- _WORK REQUEST_:
Find the word "readme" in the data. Return every line where it appears.

- _ENTRIES SHOWN_:
------------------------------------------------

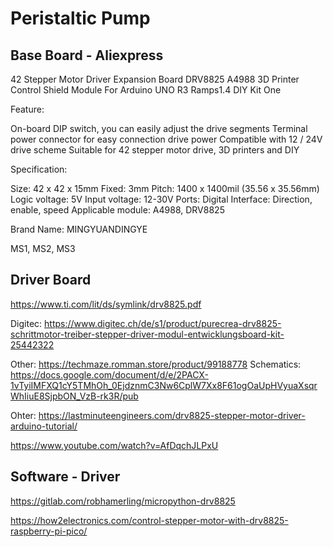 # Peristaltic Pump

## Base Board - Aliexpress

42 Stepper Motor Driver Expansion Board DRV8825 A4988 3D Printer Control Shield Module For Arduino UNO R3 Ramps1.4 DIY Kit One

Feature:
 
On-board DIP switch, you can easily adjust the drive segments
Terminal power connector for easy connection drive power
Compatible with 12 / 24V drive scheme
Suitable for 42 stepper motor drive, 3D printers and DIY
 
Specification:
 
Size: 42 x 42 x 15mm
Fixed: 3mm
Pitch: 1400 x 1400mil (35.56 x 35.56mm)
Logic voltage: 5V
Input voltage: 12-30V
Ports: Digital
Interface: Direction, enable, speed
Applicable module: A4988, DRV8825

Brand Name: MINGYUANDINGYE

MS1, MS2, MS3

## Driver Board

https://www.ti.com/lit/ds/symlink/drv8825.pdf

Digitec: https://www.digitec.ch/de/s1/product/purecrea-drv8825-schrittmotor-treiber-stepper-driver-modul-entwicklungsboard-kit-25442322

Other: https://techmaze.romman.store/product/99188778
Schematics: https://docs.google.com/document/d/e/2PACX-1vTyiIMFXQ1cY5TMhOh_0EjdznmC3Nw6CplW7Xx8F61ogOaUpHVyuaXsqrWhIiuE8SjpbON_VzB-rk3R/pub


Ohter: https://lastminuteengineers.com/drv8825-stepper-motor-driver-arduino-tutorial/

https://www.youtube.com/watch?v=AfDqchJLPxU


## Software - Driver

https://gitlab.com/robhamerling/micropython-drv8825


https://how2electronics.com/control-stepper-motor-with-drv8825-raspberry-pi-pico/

------------------------------------------------

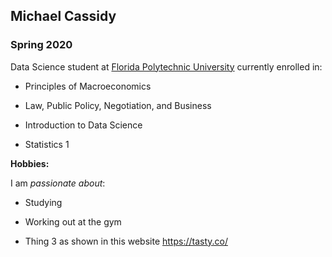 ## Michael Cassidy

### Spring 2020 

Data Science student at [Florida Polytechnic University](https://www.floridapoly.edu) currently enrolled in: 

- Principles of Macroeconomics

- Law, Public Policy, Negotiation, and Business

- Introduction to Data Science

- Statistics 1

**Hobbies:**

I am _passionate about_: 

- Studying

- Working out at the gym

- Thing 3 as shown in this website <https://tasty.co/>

------------------------------------------------

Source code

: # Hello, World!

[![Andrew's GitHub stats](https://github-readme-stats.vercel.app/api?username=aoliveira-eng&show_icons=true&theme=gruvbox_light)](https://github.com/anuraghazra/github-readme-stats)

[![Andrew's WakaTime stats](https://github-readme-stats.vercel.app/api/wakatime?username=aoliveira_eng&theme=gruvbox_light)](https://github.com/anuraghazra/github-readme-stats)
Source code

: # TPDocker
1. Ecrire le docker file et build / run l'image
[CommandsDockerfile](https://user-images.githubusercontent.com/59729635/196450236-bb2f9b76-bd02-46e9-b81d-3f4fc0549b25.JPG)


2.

------------------------------------------------

- _RESULT_:
[![Andrew's GitHub stats](https://github-readme-stats.vercel.app/api?username=aoliveira-eng&show_icons=true&theme=gruvbox_light)](https://github.com/anuraghazra/github-readme-stats)
[![Andrew's WakaTime stats](https://github-readme-stats.vercel.app/api/wakatime?username=aoliveira_eng&theme=gruvbox_light)](https://github.com/anuraghazra/github-readme-stats)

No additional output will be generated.